Re: [PATCH 0/3] fanotify support for btrfs sub-volumes

Christian Brauner <brauner@xxxxxxxxxx> · Wed, 1 Nov 2023 10:52:18 +0100

On Wed, Nov 01, 2023 at 07:11:53PM +1030, Qu Wenruo wrote:
> 
> 
> On 2023/11/1 18:46, Christian Brauner wrote:
> > On Tue, Oct 31, 2023 at 10:06:17AM -0700, Christoph Hellwig wrote:
> > > On Tue, Oct 31, 2023 at 01:50:46PM +0100, Christian Brauner wrote:
> > > > So this is effectively a request for:
> > > > 
> > > > btrfs subvolume create /mnt/subvol1
> > > > 
> > > > to create vfsmounts? IOW,
> > > > 
> > > > mkfs.btrfs /dev/sda
> > > > mount /dev/sda /mnt
> > > > btrfs subvolume create /mnt/subvol1
> > > > btrfs subvolume create /mnt/subvol2
> > > > 
> > > > would create two new vfsmounts that are exposed in /proc/<pid>/mountinfo
> > > > afterwards?
> > > 
> > > Yes.
> > > 
> > > > That might be odd. Because these vfsmounts aren't really mounted, no?
> > > 
> > > Why aren't they?
> > > 
> > > > And so you'd be showing potentially hundreds of mounts in
> > > > /proc/<pid>/mountinfo that you can't unmount?
> > > 
> > > Why would you not allow them to be unmounted?
> > > 
> > > > And even if you treat them as mounted what would unmounting mean?
> > > 
> > > The code in btrfs_lookup_dentry that does a hand crafted version
> > > of the file system / subvolume crossing (the location.type !=
> > > BTRFS_INODE_ITEM_KEY one) would not be executed.
> > 
> > So today, when we do:
> > 
> > mkfs.btrfs -f /dev/sda
> > mount -t btrfs /dev/sda /mnt
> > btrfs subvolume create /mnt/subvol1
> > btrfs subvolume create /mnt/subvol2
> > 
> > Then all subvolumes are always visible under /mnt.
> > IOW, you can't hide them other than by overmounting or destroying them.
> > 
> > If we make subvolumes vfsmounts then we very likely alter this behavior
> > and I see two obvious options:
> > 
> > (1) They are fake vfsmounts that can't be unmounted:
> > 
> >      umount /mnt/subvol1 # returns -EINVAL
> > 
> >      This retains the invariant that every subvolume is always visible
> >      from the filesystems root, i.e., /mnt will include /mnt/subvol{1,}
> 
> I'd like to go this option. But I still have a question.
> 
> How do we properly unmount a btrfs?
> Do we have some other way to record which subvolume is really mounted
> and which is just those place holder?

So the downside of this really is that this would be custom btrfs
semantics.

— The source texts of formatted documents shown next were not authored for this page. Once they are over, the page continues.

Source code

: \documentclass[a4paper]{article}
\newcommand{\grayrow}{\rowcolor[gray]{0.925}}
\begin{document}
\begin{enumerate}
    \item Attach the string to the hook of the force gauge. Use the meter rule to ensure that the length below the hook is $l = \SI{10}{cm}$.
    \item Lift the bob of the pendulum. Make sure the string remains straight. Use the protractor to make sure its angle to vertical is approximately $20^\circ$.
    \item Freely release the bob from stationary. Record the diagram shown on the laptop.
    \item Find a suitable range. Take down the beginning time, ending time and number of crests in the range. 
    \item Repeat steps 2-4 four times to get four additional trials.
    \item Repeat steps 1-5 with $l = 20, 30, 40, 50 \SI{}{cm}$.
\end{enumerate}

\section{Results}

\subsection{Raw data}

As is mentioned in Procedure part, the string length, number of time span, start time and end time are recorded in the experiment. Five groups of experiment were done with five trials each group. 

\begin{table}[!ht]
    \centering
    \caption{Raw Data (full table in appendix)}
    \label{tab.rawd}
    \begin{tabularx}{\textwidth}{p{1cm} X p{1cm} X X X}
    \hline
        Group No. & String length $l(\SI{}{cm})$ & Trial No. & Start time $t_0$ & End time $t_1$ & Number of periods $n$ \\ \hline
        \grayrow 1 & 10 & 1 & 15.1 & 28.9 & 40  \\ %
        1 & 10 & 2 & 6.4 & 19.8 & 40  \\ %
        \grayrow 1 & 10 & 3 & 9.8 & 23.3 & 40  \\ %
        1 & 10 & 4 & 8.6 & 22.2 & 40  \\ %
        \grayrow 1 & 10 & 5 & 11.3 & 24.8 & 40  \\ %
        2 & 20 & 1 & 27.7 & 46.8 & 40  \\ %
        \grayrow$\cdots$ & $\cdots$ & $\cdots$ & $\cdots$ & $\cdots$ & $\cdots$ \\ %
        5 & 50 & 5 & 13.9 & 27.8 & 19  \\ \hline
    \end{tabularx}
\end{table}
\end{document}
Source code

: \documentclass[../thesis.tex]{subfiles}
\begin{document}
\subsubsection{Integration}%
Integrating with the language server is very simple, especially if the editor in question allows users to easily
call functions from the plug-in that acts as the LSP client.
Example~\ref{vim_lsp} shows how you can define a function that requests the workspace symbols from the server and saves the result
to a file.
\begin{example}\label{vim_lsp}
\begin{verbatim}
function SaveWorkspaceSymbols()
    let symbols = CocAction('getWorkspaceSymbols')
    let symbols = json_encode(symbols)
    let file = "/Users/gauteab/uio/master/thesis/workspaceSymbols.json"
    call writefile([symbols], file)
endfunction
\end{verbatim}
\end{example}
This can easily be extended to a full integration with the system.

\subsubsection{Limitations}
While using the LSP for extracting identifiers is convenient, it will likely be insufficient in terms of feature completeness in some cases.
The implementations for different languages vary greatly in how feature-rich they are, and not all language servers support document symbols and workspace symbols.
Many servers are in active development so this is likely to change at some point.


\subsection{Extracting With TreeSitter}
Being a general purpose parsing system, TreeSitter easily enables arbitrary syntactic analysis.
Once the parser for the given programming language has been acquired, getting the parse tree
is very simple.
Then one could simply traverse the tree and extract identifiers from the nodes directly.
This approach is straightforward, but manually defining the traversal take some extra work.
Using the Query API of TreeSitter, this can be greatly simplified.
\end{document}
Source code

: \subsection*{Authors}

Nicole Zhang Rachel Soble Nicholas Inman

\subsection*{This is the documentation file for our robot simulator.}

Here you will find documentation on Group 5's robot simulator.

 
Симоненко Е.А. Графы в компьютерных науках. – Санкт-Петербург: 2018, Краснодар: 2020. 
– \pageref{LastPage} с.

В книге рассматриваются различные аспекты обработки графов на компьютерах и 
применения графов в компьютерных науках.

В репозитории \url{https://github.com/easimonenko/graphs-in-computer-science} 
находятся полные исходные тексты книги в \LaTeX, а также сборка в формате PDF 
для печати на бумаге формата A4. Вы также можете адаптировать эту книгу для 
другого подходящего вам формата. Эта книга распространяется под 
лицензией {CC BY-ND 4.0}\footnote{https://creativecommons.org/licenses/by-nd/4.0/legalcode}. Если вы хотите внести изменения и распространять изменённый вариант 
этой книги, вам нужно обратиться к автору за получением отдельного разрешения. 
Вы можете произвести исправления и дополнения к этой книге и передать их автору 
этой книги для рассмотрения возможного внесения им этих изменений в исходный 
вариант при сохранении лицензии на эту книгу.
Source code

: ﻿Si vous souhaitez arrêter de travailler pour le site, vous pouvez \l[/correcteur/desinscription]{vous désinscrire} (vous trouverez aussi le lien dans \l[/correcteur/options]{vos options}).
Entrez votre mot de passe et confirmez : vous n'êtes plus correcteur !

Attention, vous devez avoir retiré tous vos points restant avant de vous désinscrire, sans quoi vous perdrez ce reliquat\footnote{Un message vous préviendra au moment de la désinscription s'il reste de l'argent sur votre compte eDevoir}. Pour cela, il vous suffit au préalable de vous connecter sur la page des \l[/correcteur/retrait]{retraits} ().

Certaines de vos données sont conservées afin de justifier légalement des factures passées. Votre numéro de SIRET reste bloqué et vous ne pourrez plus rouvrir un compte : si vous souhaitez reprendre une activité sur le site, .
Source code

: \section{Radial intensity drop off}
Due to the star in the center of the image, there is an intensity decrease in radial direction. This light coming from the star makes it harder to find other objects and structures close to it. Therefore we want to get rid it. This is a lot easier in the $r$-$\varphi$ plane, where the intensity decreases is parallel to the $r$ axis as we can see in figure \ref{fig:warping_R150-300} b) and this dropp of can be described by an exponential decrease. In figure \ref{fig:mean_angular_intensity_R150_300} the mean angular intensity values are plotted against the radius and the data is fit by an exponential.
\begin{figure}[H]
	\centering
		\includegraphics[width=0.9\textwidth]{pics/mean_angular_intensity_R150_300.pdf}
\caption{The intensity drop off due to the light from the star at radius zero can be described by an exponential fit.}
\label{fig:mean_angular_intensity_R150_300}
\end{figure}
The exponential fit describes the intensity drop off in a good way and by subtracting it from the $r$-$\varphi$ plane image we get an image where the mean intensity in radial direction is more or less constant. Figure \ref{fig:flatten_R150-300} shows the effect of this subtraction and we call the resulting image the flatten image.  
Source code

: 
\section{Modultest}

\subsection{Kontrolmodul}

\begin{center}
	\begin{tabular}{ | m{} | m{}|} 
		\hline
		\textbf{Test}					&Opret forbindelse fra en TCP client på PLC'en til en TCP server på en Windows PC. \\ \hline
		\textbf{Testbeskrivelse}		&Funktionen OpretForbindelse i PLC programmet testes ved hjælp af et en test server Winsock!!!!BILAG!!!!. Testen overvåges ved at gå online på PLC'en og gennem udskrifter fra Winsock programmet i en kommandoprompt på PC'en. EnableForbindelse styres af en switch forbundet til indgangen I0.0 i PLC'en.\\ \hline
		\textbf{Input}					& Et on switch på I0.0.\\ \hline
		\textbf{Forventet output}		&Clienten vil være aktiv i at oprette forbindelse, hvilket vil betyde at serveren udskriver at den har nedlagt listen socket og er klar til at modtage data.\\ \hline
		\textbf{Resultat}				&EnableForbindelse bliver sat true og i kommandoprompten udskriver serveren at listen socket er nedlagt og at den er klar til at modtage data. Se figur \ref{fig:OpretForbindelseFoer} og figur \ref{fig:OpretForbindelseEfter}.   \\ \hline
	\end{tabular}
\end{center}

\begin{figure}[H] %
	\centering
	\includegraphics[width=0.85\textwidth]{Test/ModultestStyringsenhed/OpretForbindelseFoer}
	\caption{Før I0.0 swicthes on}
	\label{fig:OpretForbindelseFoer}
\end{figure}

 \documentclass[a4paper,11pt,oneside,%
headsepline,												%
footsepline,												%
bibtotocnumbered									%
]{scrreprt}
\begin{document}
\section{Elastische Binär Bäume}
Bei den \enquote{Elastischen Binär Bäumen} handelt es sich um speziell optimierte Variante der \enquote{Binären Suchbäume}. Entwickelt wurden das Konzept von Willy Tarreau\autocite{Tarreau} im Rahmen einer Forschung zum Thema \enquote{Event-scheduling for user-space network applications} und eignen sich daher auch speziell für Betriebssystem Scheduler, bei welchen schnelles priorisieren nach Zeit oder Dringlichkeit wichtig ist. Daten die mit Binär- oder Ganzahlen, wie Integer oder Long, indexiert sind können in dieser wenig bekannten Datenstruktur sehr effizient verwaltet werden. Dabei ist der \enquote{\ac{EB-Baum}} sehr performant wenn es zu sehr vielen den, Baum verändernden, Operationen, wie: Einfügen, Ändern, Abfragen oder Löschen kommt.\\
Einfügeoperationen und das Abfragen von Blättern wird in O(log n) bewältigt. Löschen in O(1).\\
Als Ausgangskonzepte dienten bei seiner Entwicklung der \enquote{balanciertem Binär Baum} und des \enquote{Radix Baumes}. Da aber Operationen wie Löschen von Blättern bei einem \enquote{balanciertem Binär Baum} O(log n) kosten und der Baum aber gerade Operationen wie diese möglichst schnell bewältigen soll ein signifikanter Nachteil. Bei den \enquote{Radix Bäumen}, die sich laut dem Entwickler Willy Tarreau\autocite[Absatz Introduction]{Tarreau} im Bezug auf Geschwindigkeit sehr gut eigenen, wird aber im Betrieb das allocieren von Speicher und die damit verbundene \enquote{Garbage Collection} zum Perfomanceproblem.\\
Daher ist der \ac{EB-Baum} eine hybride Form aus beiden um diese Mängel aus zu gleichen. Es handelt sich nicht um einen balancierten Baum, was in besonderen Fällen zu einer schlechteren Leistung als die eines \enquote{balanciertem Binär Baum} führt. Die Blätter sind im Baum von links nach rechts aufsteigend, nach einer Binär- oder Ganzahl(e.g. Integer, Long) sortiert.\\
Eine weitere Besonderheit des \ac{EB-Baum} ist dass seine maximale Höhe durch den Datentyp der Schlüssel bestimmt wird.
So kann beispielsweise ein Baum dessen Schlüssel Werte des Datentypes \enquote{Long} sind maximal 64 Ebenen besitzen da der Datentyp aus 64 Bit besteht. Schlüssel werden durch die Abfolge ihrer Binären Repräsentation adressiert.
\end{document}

Having mounts in /proc/<pid>/mountinfo that you can't unmount
only happens in weird corner cases today:

* mounts inherited during unprivileged mount namespace creation
* locked mounts

Both of which are pretty inelegant and effectively only exist because of
user namespaces. So if we can avoid proliferating such semantics it
would be preferable.

I think it would also be rather confusing for userspace to be presented
with a bunch of mounts in /proc/<pid>/mountinfo that it can't do
anything with.

> > (2) They are proper vfsmounts:
> > 
> >      umount /mnt/subvol1 # succeeds
> > 
> >      This retains standard semantics for userspace about anything that
> >      shows up in /proc/<pid>/mountinfo but means that after
> >      umount /mnt/subvol1 succeeds, /mnt/subvol1 won't be accessible from
> >      the filesystem root /mnt anymore.
> > 
> > Both options can be made to work from a purely technical perspective,
> > I'm asking which one it has to be because it isn't clear just from the
> > snippets in this thread.
> > 
> > One should also point out that if each subvolume is a vfsmount, then say
> > a btrfs filesystems with 1000 subvolumes which is mounted from the root:
> > 
> > mount -t btrfs /dev/sda /mnt
> > 
> > could be exploded into 1000 individual mounts. Which many users might not want.
> 
> Can we make it dynamic? AKA, the btrfs_insert_fs_root() is the perfect
> timing here.

Probably, it would be an automount. Though I would have to recheck that
code to see how exactly that would work but roughly, when you add the
inode for the subvolume you raise S_AUTOMOUNT on it and then you add
.d_automount for btrfs.